The second association that boosted my esteem for the publication was my friend C–, who stayed in my spare room during the final week of writing. He told me about Anna Krivolapova, who, by that time, the algorithm was definitely pushing on me. Her collection of short stories will be released by the publishing arm of Apocalypse Confidential this autumn. C– spoke highly of her, I think highly of him, and she thinks highly of APCON. Enough elements to make this publication stand out before having read them. I even went so far as to go through their website archives, and to read several pieces in order to get a sense of just what the project consists of. These initial associations, combined with the style of the call for submissions, combined with seeing Oppenheimer, fired my inspiration and led me to put a lot of energy into the essay I wrote for them. And I am quite proud of it. Finally I am working in the genre I want to. Finally, I can break free from the prison house of academic language; to paint a picture, while still developing the philosophical questions I am interested in.

One major element of the “literary” philosophical essay style, in my mind, is referencing things without necessarily providing citations. It would not have fit the epic voice I was going for to provide in-text citations. The purpose of this “commentary” is to provide a list of all the sources that I am conscious of having woven into the text.
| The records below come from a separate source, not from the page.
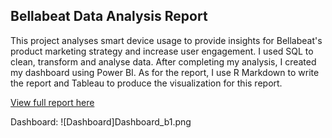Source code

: ## Bellabeat Data Analysis Report

This project analyses smart device usage to provide insights for Bellabeat's product marketing strategy and increase user engagement. I used SQL to clean, transform and analyse data. After completing my analysis, I created my dashboard using Power BI. As for the report, I use R Markdown to write the report and Tableau to produce the visualization for this report.

[View full report here](https://rpubs.com/wanhuda/1326788)

Dashboard:
![Dashboard]Dashboard_b1.png
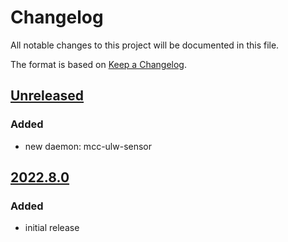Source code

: # Changelog
All notable changes to this project will be documented in this file.

The format is based on [Keep a Changelog](https://keepachangelog.com/).

## [Unreleased]

### Added
- new daemon: mcc-ulw-sensor

## [2022.8.0]

### Added
- initial release

[Unreleased]: https://github.com/yaq-project/yaqd-mcc/-/compare/v2022.8.0...main
[2022.8.0]: https://github.com/yaq-project/yaqd-mcc/-/tags/v2022.8.0
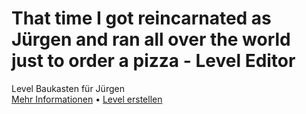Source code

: # That time I got reincarnated as Jürgen and ran all over the world just to order a pizza - Level Editor

Level Baukasten für Jürgen  
[Mehr Informationen](https://discord.gg/KeEfWSDuWW) • [Level erstellen](https://juergen.vercel.app/)
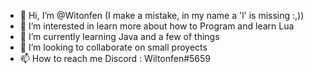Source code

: - 👋 Hi, I’m @Witonfen (I make a mistake, in my name a 'l' is missing :,))
- 👀 I’m interested in learn more about how to Program and learn Lua
- 🌱 I’m currently learning Java and a few of things
- 💞️ I’m looking to collaborate on small proyects
- 📫 How to reach me Discord : Wiltonfen#5659

<!---
Witonfen/Witonfen is a ✨ special ✨ repository because its `README.md` (this file) appears on your GitHub profile.
You can click the Preview link to take a look at your changes.
--->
I am inspired by Kierkegaard, who, from the outset of his authorship, kept a series of large black notebooks where, in his own voice, not for publication but addressed to posterity, he provides yet another angle on his work. A running commentary and reflection on the published works.

  1. The protagonist of the essay is Spirit, taken, of course, from Hegel and his Phenomenology. In the sense I am using it in the essay, it is intended to refer to the general movement of the totality of social history. “Spirit” is “history as it has developed so far.”
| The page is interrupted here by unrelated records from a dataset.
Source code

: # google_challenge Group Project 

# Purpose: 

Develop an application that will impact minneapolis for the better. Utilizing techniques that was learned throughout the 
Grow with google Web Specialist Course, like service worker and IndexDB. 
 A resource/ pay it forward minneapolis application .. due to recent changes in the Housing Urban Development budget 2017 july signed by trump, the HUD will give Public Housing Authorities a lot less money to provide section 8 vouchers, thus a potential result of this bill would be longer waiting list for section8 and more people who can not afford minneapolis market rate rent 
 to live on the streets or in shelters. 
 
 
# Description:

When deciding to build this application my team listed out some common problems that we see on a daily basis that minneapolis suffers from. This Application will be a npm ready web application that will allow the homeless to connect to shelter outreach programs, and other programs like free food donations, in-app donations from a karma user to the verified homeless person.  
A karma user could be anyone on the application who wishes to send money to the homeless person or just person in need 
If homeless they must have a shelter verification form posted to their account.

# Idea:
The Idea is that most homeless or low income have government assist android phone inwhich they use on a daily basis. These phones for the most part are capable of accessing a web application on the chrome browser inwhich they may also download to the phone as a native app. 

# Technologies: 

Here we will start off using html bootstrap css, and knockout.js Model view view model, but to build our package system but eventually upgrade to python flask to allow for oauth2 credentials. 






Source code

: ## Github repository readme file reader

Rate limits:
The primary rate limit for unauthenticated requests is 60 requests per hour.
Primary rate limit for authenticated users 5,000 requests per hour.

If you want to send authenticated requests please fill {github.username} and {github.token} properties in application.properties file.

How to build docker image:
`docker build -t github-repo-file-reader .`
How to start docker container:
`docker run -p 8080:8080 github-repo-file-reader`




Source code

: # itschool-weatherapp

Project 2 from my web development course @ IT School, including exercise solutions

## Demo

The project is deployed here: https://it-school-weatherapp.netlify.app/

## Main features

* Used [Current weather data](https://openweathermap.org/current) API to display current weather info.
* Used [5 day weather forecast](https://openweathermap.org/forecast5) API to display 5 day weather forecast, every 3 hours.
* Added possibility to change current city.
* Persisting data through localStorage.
    Spirit is thus self-supporting, absolute, real being. All previous shapes of consciousness are abstract forms of it. They result from Spirit analysing itself, distinguishing its moments, and dwelling for a while with each. This isolating of those moments presupposes Spirit itself and subsists therein; in other words, the isolation exists only in Spirit which is a concrete existence. … we may briefly recall this aspect of them in our own reflection: they were consciousness, self-consciousness, and Reason. … as unity of consciousness and self-consciousness, Spirit is consciousness that has Reason … when this Reason which Spirit has is intuited by Spirit as Reason that exists, or as Reason that is actual in Spirit and is its world, then Spirit exists in its truth; it is Spirit, the ethical essence that has an actual existence. — G. W. F. Hegel, Phenomenology of Spirit, trans. A. V. Miller (Oxford: Oxford University Press, 1977), 264–65 / M440.

  2. The central image of the essay is a drill boring through to the core of the earth. I am quite sure that I started writing before C– spoke about re-watching The Core, and this image was there from the outset. The association between “modernism” and “drilling, digging, excavating” is a common one that I could not give a single citation for. However, I realized only last week that I owe a greater debt to Glissant and his Poetics of Relation than I think I had previously realized.
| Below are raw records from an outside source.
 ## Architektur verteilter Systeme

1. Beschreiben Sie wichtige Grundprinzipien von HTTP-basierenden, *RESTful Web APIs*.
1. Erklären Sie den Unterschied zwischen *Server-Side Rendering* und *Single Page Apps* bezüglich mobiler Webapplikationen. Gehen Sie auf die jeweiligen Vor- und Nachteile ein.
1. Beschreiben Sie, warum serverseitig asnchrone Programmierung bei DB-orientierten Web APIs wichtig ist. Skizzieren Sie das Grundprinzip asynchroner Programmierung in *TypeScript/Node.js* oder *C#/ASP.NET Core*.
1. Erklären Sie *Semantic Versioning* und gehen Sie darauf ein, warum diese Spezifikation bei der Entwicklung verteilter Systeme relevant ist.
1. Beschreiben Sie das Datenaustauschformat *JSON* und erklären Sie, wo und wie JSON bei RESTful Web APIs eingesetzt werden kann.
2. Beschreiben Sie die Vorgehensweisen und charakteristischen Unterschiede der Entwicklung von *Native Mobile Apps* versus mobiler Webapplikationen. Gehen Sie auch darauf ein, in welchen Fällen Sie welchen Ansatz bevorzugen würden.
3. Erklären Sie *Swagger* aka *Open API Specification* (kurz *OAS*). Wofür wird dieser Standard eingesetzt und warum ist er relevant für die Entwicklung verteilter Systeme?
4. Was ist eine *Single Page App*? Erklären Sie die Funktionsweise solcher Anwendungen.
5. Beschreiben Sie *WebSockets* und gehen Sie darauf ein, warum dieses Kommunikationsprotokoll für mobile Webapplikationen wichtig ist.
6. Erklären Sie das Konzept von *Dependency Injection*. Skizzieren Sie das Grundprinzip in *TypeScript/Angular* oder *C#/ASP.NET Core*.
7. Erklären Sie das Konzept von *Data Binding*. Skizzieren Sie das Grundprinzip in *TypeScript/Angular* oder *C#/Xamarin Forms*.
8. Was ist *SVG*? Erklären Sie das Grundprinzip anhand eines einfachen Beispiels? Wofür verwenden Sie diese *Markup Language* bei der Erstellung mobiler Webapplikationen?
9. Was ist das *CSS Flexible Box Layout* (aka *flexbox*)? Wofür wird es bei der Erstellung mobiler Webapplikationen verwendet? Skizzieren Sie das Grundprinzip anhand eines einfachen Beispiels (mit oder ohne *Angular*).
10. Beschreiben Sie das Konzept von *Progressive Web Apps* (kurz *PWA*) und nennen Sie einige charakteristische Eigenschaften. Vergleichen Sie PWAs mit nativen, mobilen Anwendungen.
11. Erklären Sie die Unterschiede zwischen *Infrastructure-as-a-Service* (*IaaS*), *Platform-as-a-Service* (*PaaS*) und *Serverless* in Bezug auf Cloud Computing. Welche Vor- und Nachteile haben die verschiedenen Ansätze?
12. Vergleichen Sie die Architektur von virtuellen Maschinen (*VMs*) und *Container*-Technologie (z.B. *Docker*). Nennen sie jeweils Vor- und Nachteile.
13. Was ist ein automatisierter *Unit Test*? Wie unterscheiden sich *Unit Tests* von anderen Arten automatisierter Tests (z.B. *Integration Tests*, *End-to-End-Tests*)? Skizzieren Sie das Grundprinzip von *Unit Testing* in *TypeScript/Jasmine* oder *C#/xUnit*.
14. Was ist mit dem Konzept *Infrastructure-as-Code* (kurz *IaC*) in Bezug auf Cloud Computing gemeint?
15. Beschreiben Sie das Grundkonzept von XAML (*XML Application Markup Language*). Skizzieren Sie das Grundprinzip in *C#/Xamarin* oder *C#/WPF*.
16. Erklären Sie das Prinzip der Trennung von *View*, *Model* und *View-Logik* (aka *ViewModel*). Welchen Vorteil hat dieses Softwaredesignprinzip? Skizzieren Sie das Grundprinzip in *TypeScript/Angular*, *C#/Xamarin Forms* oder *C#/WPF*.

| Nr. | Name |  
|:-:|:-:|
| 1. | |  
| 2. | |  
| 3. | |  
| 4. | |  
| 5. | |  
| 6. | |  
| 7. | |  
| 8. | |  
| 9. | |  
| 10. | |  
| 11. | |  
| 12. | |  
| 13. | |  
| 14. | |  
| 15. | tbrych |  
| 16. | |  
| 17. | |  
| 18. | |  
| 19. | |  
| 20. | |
    Poetics of depth. Baudelaire explored the early realms of this form of poetics. The vertiginous extension, not out into the world but toward the abysses man carries within himself. Western man essentially, that is, who at that moment in time governed the evolution of modernity and provided its rhythm. Inner space is as infintely explorable as spaces of the earth. At the same time as he discovered the numerous varieties of the species man constituted, he felt that the alleged stability of knowledge led nowhere and that all he would ever know of himself was what he made others know. As a result, Baudelaire quashed romantic lyricism’s claim that the poet was the introspective master of his joys or sorrows; and that it was in his power to draw clear, plain lessons from this that would benefit everyone. This romantic beautitude was swept away by the stenches inseperable from Baudelairean carrion. — Ëdouard Glissant, Poetics of Relation, trans. Betsy Wing (Ann Arbor: University of Michigan Press, 1997), 24.

  3. The next image is the idea of Azathoth, the lord of all the Outer Gods in Lovecraft’s Cthulhuverse, sitting at the centre of the universe. This was a significant adductive leap that came early in the process. It was my first clue that this was a serious essay. I’m not sure which Lovecraft story I read, or when—it may be that I only read the Wikipedia article some time ago—but some neuron fired, some crepuscular ray hit me, and I remembered that Azathoth was called the “Nuclear God.” As C– mentioned, this is quite simply an archaic use of the word “nuclear” to mean “at the centre of things,” but given that I was writing about Oppenheimer and the photo of the Trinity test, it felt like divine inspiration.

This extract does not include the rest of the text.